It was recommended to enable scrollbars by default to solve some of this, I have done that on my macstadium DTK, but need to run the tests again.

hacks to get mochitest running on apple osx DTK machines, currently WIP

I've been helping Joel get generic worker running on his DTK machine. Here's a few notes from that:

  • Working configs are available in /etc/generic-worker on that machine. The non-secret parts that are notable are:
  workerPoolID: releng-hardware/gecko-t-osx-dtk-dev
  workerGroup: gecko-t
  workerID: osx-dtk-dev-1
  workerLocation:
    host: macstadium
taskcluster-linux-amd64 api workerManager createWorker releng-hardware/gecko-t-osx-dtk-dev gecko-t osx-dtk-dev-1 < ~/tmp/foo.json

foo.json contained:

{
    "expires": "2021-10-24T18:18:19.315Z",
    "capacity": 1,
    "providerInfo": {
        "staticSecret": "XXXXXXXXXXXXX"
    }
}

...where the secret is the same thing in /etc/generic-worker/runner.yml on the worker.

We're now at a point the worker runs and will claim tasks like https://firefox-ci-tc.services.mozilla.com/tasks/WR7Iv7kLS8ijcNvaS1ygUg, but they always fail for reasons I'm not entirely certain about -- probably something to do with how we set up generic worker. I think it probably makes the most sense to switch it to single build mode, but I haven't been able to do that successfully.

Pete, do you have any ideas here? We can send you the credentials for this machine if you want to poke aronud.

Flags: needinfo?(pmoore)

I managed to get the generic worker part working by switching to the single mode binary, and running it as root (there were permissions issues running as genericworker).

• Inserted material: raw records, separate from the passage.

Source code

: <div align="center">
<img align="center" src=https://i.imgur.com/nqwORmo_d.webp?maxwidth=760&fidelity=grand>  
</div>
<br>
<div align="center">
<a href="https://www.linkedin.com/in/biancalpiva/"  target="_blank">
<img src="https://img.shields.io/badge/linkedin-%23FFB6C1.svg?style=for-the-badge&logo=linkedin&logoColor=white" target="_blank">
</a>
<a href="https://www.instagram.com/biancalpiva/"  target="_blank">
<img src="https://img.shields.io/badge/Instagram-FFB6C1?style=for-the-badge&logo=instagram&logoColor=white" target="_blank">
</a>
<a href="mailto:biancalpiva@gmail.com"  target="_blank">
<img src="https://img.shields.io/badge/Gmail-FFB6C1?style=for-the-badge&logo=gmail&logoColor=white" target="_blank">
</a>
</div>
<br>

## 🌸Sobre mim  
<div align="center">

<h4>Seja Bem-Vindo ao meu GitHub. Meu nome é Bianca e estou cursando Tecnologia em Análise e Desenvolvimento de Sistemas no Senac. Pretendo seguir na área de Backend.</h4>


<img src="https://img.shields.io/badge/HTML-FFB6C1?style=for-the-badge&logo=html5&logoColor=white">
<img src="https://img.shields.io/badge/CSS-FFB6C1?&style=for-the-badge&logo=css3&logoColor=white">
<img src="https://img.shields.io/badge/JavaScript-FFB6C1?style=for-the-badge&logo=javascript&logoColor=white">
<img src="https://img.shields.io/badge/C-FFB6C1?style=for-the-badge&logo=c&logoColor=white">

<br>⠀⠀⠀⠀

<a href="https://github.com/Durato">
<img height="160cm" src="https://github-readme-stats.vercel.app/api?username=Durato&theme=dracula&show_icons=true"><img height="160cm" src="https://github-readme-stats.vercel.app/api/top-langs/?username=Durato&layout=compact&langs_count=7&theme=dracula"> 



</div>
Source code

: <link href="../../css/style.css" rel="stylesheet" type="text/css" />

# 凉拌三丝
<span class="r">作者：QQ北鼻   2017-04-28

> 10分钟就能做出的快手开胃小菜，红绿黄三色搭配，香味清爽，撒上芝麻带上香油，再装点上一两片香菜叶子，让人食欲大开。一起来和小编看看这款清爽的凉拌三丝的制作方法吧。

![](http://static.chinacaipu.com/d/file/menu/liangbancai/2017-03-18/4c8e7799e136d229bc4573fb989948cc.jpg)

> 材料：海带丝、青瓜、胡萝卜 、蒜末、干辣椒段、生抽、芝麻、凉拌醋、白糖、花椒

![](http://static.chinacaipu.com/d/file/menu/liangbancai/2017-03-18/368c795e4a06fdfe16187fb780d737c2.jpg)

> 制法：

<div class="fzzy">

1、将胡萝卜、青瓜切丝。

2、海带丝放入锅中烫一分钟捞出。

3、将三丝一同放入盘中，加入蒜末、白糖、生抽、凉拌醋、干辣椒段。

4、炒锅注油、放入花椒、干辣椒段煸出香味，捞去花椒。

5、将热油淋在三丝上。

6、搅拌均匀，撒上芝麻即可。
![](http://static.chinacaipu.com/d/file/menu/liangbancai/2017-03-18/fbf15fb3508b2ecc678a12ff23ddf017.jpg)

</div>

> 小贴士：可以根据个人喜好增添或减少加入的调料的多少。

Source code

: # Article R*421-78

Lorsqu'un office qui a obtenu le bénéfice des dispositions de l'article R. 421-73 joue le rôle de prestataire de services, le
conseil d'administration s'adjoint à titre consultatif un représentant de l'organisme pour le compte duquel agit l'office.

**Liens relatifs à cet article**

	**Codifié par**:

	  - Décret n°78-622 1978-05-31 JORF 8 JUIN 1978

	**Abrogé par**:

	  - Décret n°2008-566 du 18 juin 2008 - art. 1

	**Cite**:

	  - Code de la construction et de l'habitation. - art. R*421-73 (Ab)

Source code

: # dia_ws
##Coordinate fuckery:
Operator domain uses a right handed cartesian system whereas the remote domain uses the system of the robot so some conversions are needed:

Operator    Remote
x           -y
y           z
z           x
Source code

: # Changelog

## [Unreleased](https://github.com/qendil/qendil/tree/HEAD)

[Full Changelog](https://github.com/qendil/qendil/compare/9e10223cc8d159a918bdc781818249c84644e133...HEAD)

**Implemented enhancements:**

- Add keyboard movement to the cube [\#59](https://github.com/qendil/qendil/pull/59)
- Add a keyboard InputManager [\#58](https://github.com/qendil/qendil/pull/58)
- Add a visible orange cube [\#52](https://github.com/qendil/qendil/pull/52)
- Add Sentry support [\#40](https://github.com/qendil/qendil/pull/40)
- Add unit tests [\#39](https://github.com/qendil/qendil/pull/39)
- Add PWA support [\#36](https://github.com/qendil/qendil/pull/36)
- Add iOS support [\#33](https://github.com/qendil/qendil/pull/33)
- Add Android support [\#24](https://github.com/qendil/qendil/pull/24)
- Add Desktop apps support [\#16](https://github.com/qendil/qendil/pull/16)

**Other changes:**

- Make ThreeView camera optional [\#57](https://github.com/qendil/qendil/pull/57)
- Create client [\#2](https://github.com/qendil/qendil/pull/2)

Now I'm hitting some task-specific issues such as:

Executing command 1: /usr/local/bin/python3 run-task -- /usr/local/bin/python2 -u 'mozharness/scripts/desktop_unittest.py' --cfg 'mozharness/configs/unittests/mac_unittest.py' --mochitest-suite=mochitest-plain '--setpref=media.peerconnection.mtransport_process=false' '--setpref=network.process.enabled=false' --download-symbols true
[taskcluster 2020-10-26T17:51:53.842Z] System error executing command: fork/exec /usr/local/bin/python3: no such file or directory

...but I should be able to work through these myself.

Flags: needinfo?(pmoore)

I've tried both the simple and multi generic worker engines, which end up failing for different reasons.
With simple, I first tried running it as genericworker, which failed with:

2020/10/26 09:44:36 mkdir /Users/task_160373067645543: permission denied

Running simple as root (after installing python2 + python3 ran the task OK, but had this issue inside of the task:

could not find user worker; specify a valid user with --user

That error comes from run-task, and because worker doesn't exist on these machines, it makes me think that using simple isn't known to work at all here.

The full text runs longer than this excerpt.